# Records to use
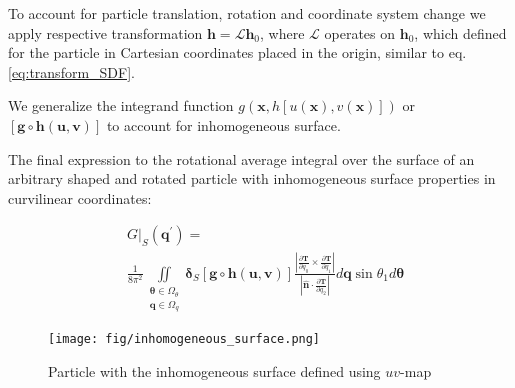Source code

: \documentclass[10pt, a4paper]{article}
\begin{document}
\begin{multicols}{2}
To account for particle translation, rotation and coordinate system change we apply respective transformation $\bm{h} = \mathcal{L}\bm{h}_0$, where $\mathcal{L}$ operates on $\bm{h}_0$, which defined for the particle in Cartesian coordinates placed in the origin, similar to eq.\ref{eq:transform_SDF}.

We generalize the integrand function $g(\bm{x}, h[u(\bm{x}), v(\bm{x})])$ or $[\bm{g} \circ \bm{h}(\bm{u}, \bm{v})]$  to account for inhomogeneous surface.

The final expression to the rotational average integral over the surface of an arbitrary shaped and rotated particle with inhomogeneous surface properties in curvilinear coordinates:

\begin{equation}\label{eq:general_int_S_inhomogenous}
    \begin{aligned}
    &\left.G\right|_S (\bm{q}^{\prime}) = \\ & \frac{1}{8\pi^2} \iint 
    \limits_{\substack{
        \bm{\theta} \in \Omega_{\theta} \\
        \bm{q} \in \Omega_{q}}}
    \bm{\delta}_S \left[\bm{g} \circ \bm{h}(\bm{u}, \bm{v})\right]
    \frac{\left|\frac{\partial \bm{T}}{\partial q_0} \times \frac{\partial \bm{T}}{\partial q_1} \right|}{\left|\hat{\bm{n}} \cdot \frac{\partial\bm{T}}{\partial q_2}\right|}
    d\bm{q}  \sin \theta_1 d \bm{\theta}
    \end{aligned}
\end{equation}

\begin{figure}[H]
    \centering
    \texttt{[image: fig/inhomogeneous\_surface.png]}
    \caption{
        Particle with the inhomogeneous surface defined using $uv$-map
    }
    \label{fig:inhomogeneous_surface}
\end{figure}
    
\end{multicols}


\end{document}
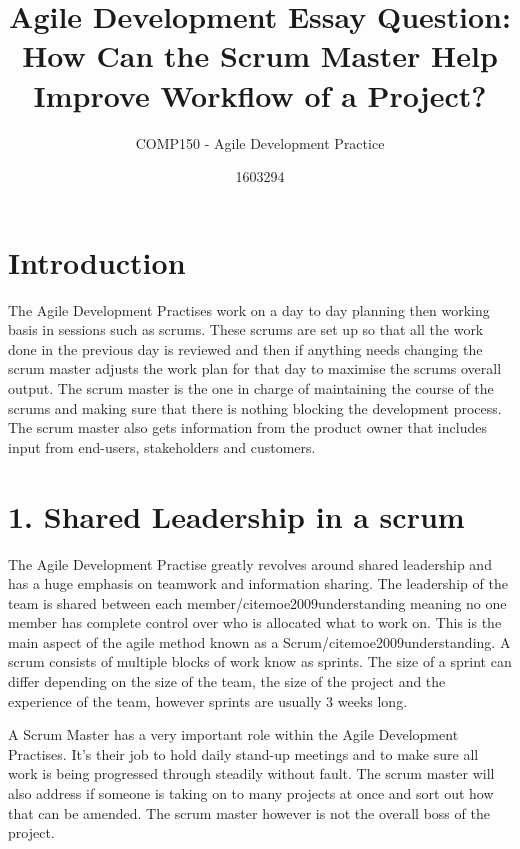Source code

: \documentclass{scrartcl}
\title{Agile Development Essay Question: How Can the Scrum Master Help Improve Workflow of a Project?}
\subtitle{COMP150 - Agile Development Practice}
\author{1603294}
\begin{document}
\maketitle


\section{Introduction}

The Agile Development Practises work on a day to day planning then working basis in sessions such as scrums. These scrums are set up so that all the work done in the previous day is reviewed and then if anything needs changing the scrum master adjusts the work plan for that day to maximise the scrums overall output. The scrum master is the one in charge of maintaining the course of the scrums and making sure that there is nothing blocking the development process. The scrum master also gets information from the product owner that includes input from end-users, stakeholders and customers.

\section{1. Shared Leadership in a scrum}

The Agile Development Practise greatly revolves around shared leadership and has a huge emphasis on teamwork and information sharing. The leadership of the team is shared between each member/cite{moe2009understanding} meaning no one member has complete control over who is allocated what to work on. This is the main aspect of the agile method known as a Scrum/cite{moe2009understanding}. A scrum consists of multiple blocks of work know as sprints. The size of a sprint can differ depending on the size of the team, the size of the project and the experience of the team, however sprints are usually 3 weeks long.

A Scrum Master has a very important role within the Agile Development Practises. It's their job to hold daily stand-up meetings and to make sure all work is being progressed through steadily without fault. The scrum master will also address if someone is taking on to many projects at once and sort out how that can be amended. The scrum master however is not the overall boss of the project.
\end{document}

# What this task involves
Your answer must be an exact copy of the records, with no pictures in it.

# Completed exercise
Source code

: \documentclass[10pt, a4paper]{article}
\begin{document}
\begin{multicols}{2}
To account for particle translation, rotation and coordinate system change we apply respective transformation $\bm{h} = \mathcal{L}\bm{h}_0$, where $\mathcal{L}$ operates on $\bm{h}_0$, which defined for the particle in Cartesian coordinates placed in the origin, similar to eq.\ref{eq:transform_SDF}.

We generalize the integrand function $g(\bm{x}, h[u(\bm{x}), v(\bm{x})])$ or $[\bm{g} \circ \bm{h}(\bm{u}, \bm{v})]$  to account for inhomogeneous surface.

The final expression to the rotational average integral over the surface of an arbitrary shaped and rotated particle with inhomogeneous surface properties in curvilinear coordinates:

\begin{equation}\label{eq:general_int_S_inhomogenous}
    \begin{aligned}
    &\left.G\right|_S (\bm{q}^{\prime}) = \\ & \frac{1}{8\pi^2} \iint 
    \limits_{\substack{
        \bm{\theta} \in \Omega_{\theta} \\
        \bm{q} \in \Omega_{q}}}
    \bm{\delta}_S \left[\bm{g} \circ \bm{h}(\bm{u}, \bm{v})\right]
    \frac{\left|\frac{\partial \bm{T}}{\partial q_0} \times \frac{\partial \bm{T}}{\partial q_1} \right|}{\left|\hat{\bm{n}} \cdot \frac{\partial\bm{T}}{\partial q_2}\right|}
    d\bm{q}  \sin \theta_1 d \bm{\theta}
    \end{aligned}
\end{equation}

\begin{figure}[H]
    \centering
    \texttt{[image: fig/inhomogeneous\_surface.png]}
    \caption{
        Particle with the inhomogeneous surface defined using $uv$-map
    }
    \label{fig:inhomogeneous_surface}
\end{figure}
    
\end{multicols}


\end{document}
Source code

: \documentclass{scrartcl}
\title{Agile Development Essay Question: How Can the Scrum Master Help Improve Workflow of a Project?}
\subtitle{COMP150 - Agile Development Practice}
\author{1603294}
\begin{document}
\maketitle


\section{Introduction}

The Agile Development Practises work on a day to day planning then working basis in sessions such as scrums. These scrums are set up so that all the work done in the previous day is reviewed and then if anything needs changing the scrum master adjusts the work plan for that day to maximise the scrums overall output. The scrum master is the one in charge of maintaining the course of the scrums and making sure that there is nothing blocking the development process. The scrum master also gets information from the product owner that includes input from end-users, stakeholders and customers.

\section{1. Shared Leadership in a scrum}

The Agile Development Practise greatly revolves around shared leadership and has a huge emphasis on teamwork and information sharing. The leadership of the team is shared between each member/cite{moe2009understanding} meaning no one member has complete control over who is allocated what to work on. This is the main aspect of the agile method known as a Scrum/cite{moe2009understanding}. A scrum consists of multiple blocks of work know as sprints. The size of a sprint can differ depending on the size of the team, the size of the project and the experience of the team, however sprints are usually 3 weeks long.

A Scrum Master has a very important role within the Agile Development Practises. It's their job to hold daily stand-up meetings and to make sure all work is being progressed through steadily without fault. The scrum master will also address if someone is taking on to many projects at once and sort out how that can be amended. The scrum master however is not the overall boss of the project.
\end{document}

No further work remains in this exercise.